> _WHAT IS NEEDED_
Where an entry below contains an image, skip the image and copy the rest exactly.

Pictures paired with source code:
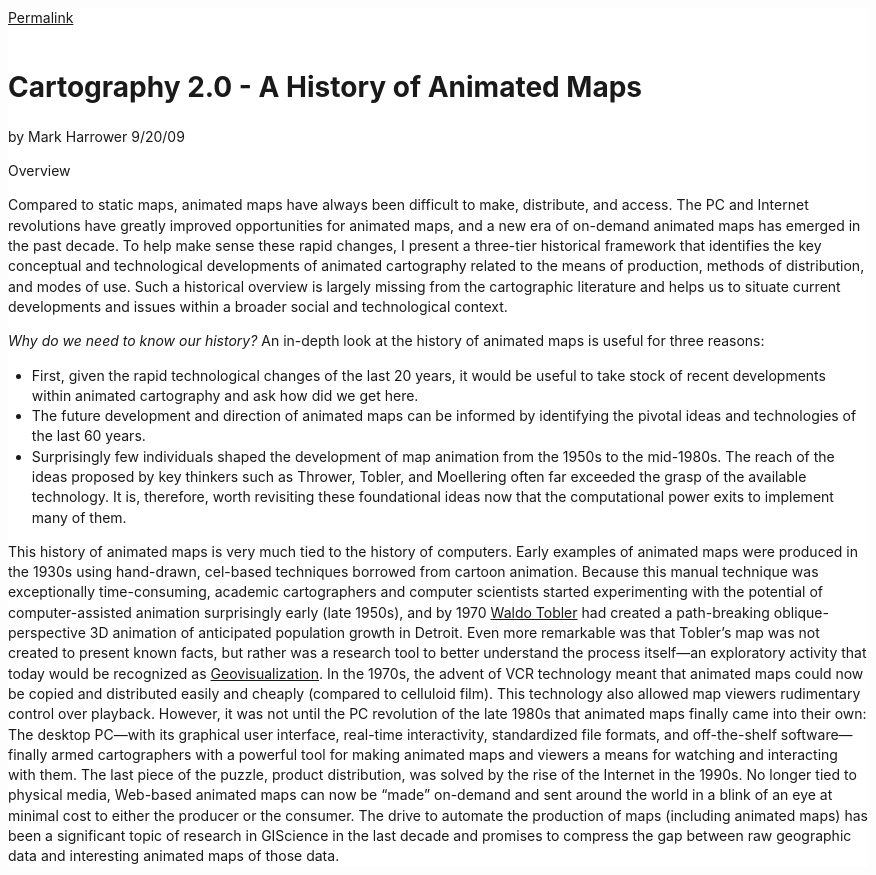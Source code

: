 
[Permalink](http://web.archive.org/web/20110711100046/http://cartography2.org/Chapters/page12/HistoryMapAnimation.html "Permalink to Cartography 2.0 - A History of Animated Maps")

# Cartography 2.0 - A History of Animated Maps

by Mark Harrower
9/20/09

Overview  


  
Compared to static maps, animated maps have always been difficult to make, distribute, and access. The PC and Internet revolutions have greatly improved opportunities for animated maps, and a new era of on-demand animated maps has emerged in the past decade. To help make sense these rapid changes, I present a three-tier historical framework that identifies the key conceptual and technological developments of animated cartography related to the means of production, methods of distribution, and modes of use. Such a historical overview is largely missing from the cartographic literature and helps us to situate current developments and issues within a broader social and technological context. 

*Why do we need to know our history?* An in-depth look at the history of animated maps is useful for three reasons:

*   First, given the rapid technological changes of the last 20 years, it would be useful to take stock of recent developments within animated cartography and ask how did we get here. 
*   The future development and direction of animated maps can be informed by identifying the pivotal ideas and technologies of the last 60 years. 
*   Surprisingly few individuals shaped the development of map animation from the 1950s to the mid-1980s. The reach of the ideas proposed by key thinkers such as Thrower, Tobler, and Moellering often far exceeded the grasp of the available technology. It is, therefore, worth revisiting these foundational ideas now that the computational power exits to implement many of them.

  
This history of animated maps is very much tied to the history of computers. Early examples of animated maps were produced in the 1930s using hand-drawn, cel-based techniques borrowed from cartoon animation. Because this manual technique was exceptionally time-consuming, academic cartographers and computer scientists started experimenting with the potential of computer-assisted animation surprisingly early (late 1950s), and by 1970 [Waldo Tobler][1] had created a path-breaking oblique-perspective 3D animation of anticipated population growth in Detroit. Even more remarkable was that Tobler’s map was not created to present known facts, but rather was a research tool to better understand the process itself—an exploratory activity that today would be recognized as [Geovisualization][2].
In the 1970s, the advent of VCR technology meant that animated maps could now be copied and distributed easily and cheaply (compared to celluloid film). This technology also allowed map viewers rudimentary control over playback. However, it was not until the PC revolution of the late 1980s that animated maps finally came into their own: The desktop PC—with its graphical user interface, real-time interactivity, standardized file formats, and off-the-shelf software—finally armed cartographers with a powerful tool for making animated maps and viewers a means for watching and interacting with them. The last piece of the puzzle, product distribution, was solved by the rise of the Internet in the 1990s. No longer tied to physical media, Web-based animated maps can now be “made” on-demand and sent around the world in a blink of an eye at minimal cost to either the producer or the consumer. The drive to automate the production of maps (including animated maps) has been a significant topic of research in GIScience in the last decade and promises to compress the gap between raw geographic data and interesting animated maps of those data.


 [1]: http://web.archive.org/web/20110711100046/http%3A/en.wikipedia.org/wiki/Waldo_R._Tobler
 [2]: http://web.archive.org/web/20110711100046/http%3A/www.elsevier.com/wps/find/bookdescription.cws_home/703524/description#description
 [4]: http://web.archive.org/web/20110711100046im_/http%3A/cartography2.org/Chapters/page12/files/figure2.jpg
 [5]: http://web.archive.org/web/20110711100046im_/http%3A/cartography2.org/Chapters/page12/files/zajac.jpg
 [6]: http://web.archive.org/web/20110711100046im_/http%3A/cartography2.org/Chapters/page12/files/tobler.jpg
 [7]: http://web.archive.org/web/20110711100046im_/http%3A/cartography2.org/Chapters/page12/files/pt-reyes.jpg.jpg
 [8]: http://web.archive.org/web/20110711100046/http%3A/www.weather.com/
 [9]: /web/20110711100046/http://en.wikipedia.org/wiki/Bandwidth_(computing)
 [10]: http://web.archive.org/web/20110711100046im_/http%3A/cartography2.org/Chapters/page12/files/north.jpg
 [11]: http://web.archive.org/web/20110711100046/http%3A/en.wikipedia.org/wiki/Streaming_media
 [13]: http://web.archive.org/web/20110711100046/http%3A/hindsight.trulia.com/map/#lat%3D36.022%26amp%3Blon%3D-86.584%26amp%3Bzoom%3D11%26amp%3Bmix%3D0.500
 [14]: http://web.archive.org/web/20110711100046/http%3A/stamen.com/clients/trulia
 [16]: http://web.archive.org/web/20110711100046/http%3A/www.aaronkoblin.com/work/flightpatterns/
 [17]: http://web.archive.org/web/20110711100046/http%3A/www.aaronkoblin.com/work/flightpatterns/FPWeb_Final_3.mov
 [18]: http://web.archive.org/web/20110711100046/http%3A/creativecommons.org/licenses/by-nc-sa/3.0/us/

> _WRITTEN RESPONSE_
Source code

: 
[Permalink](http://web.archive.org/web/20110711100046/http://cartography2.org/Chapters/page12/HistoryMapAnimation.html "Permalink to Cartography 2.0 - A History of Animated Maps")

# Cartography 2.0 - A History of Animated Maps

by Mark Harrower
9/20/09

Overview  


  
Compared to static maps, animated maps have always been difficult to make, distribute, and access. The PC and Internet revolutions have greatly improved opportunities for animated maps, and a new era of on-demand animated maps has emerged in the past decade. To help make sense these rapid changes, I present a three-tier historical framework that identifies the key conceptual and technological developments of animated cartography related to the means of production, methods of distribution, and modes of use. Such a historical overview is largely missing from the cartographic literature and helps us to situate current developments and issues within a broader social and technological context. 

*Why do we need to know our history?* An in-depth look at the history of animated maps is useful for three reasons:

*   First, given the rapid technological changes of the last 20 years, it would be useful to take stock of recent developments within animated cartography and ask how did we get here. 
*   The future development and direction of animated maps can be informed by identifying the pivotal ideas and technologies of the last 60 years. 
*   Surprisingly few individuals shaped the development of map animation from the 1950s to the mid-1980s. The reach of the ideas proposed by key thinkers such as Thrower, Tobler, and Moellering often far exceeded the grasp of the available technology. It is, therefore, worth revisiting these foundational ideas now that the computational power exits to implement many of them.

  
This history of animated maps is very much tied to the history of computers. Early examples of animated maps were produced in the 1930s using hand-drawn, cel-based techniques borrowed from cartoon animation. Because this manual technique was exceptionally time-consuming, academic cartographers and computer scientists started experimenting with the potential of computer-assisted animation surprisingly early (late 1950s), and by 1970 [Waldo Tobler][1] had created a path-breaking oblique-perspective 3D animation of anticipated population growth in Detroit. Even more remarkable was that Tobler’s map was not created to present known facts, but rather was a research tool to better understand the process itself—an exploratory activity that today would be recognized as [Geovisualization][2].
In the 1970s, the advent of VCR technology meant that animated maps could now be copied and distributed easily and cheaply (compared to celluloid film). This technology also allowed map viewers rudimentary control over playback. However, it was not until the PC revolution of the late 1980s that animated maps finally came into their own: The desktop PC—with its graphical user interface, real-time interactivity, standardized file formats, and off-the-shelf software—finally armed cartographers with a powerful tool for making animated maps and viewers a means for watching and interacting with them. The last piece of the puzzle, product distribution, was solved by the rise of the Internet in the 1990s. No longer tied to physical media, Web-based animated maps can now be “made” on-demand and sent around the world in a blink of an eye at minimal cost to either the producer or the consumer. The drive to automate the production of maps (including animated maps) has been a significant topic of research in GIScience in the last decade and promises to compress the gap between raw geographic data and interesting animated maps of those data.


 [1]: http://web.archive.org/web/20110711100046/http%3A/en.wikipedia.org/wiki/Waldo_R._Tobler
 [2]: http://web.archive.org/web/20110711100046/http%3A/www.elsevier.com/wps/find/bookdescription.cws_home/703524/description#description
 [4]: http://web.archive.org/web/20110711100046im_/http%3A/cartography2.org/Chapters/page12/files/figure2.jpg
 [5]: http://web.archive.org/web/20110711100046im_/http%3A/cartography2.org/Chapters/page12/files/zajac.jpg
 [6]: http://web.archive.org/web/20110711100046im_/http%3A/cartography2.org/Chapters/page12/files/tobler.jpg
 [7]: http://web.archive.org/web/20110711100046im_/http%3A/cartography2.org/Chapters/page12/files/pt-reyes.jpg.jpg
 [8]: http://web.archive.org/web/20110711100046/http%3A/www.weather.com/
 [9]: /web/20110711100046/http://en.wikipedia.org/wiki/Bandwidth_(computing)
 [10]: http://web.archive.org/web/20110711100046im_/http%3A/cartography2.org/Chapters/page12/files/north.jpg
 [11]: http://web.archive.org/web/20110711100046/http%3A/en.wikipedia.org/wiki/Streaming_media
 [13]: http://web.archive.org/web/20110711100046/http%3A/hindsight.trulia.com/map/#lat%3D36.022%26amp%3Blon%3D-86.584%26amp%3Bzoom%3D11%26amp%3Bmix%3D0.500
 [14]: http://web.archive.org/web/20110711100046/http%3A/stamen.com/clients/trulia
 [16]: http://web.archive.org/web/20110711100046/http%3A/www.aaronkoblin.com/work/flightpatterns/
 [17]: http://web.archive.org/web/20110711100046/http%3A/www.aaronkoblin.com/work/flightpatterns/FPWeb_Final_3.mov
 [18]: http://web.archive.org/web/20110711100046/http%3A/creativecommons.org/licenses/by-nc-sa/3.0/us/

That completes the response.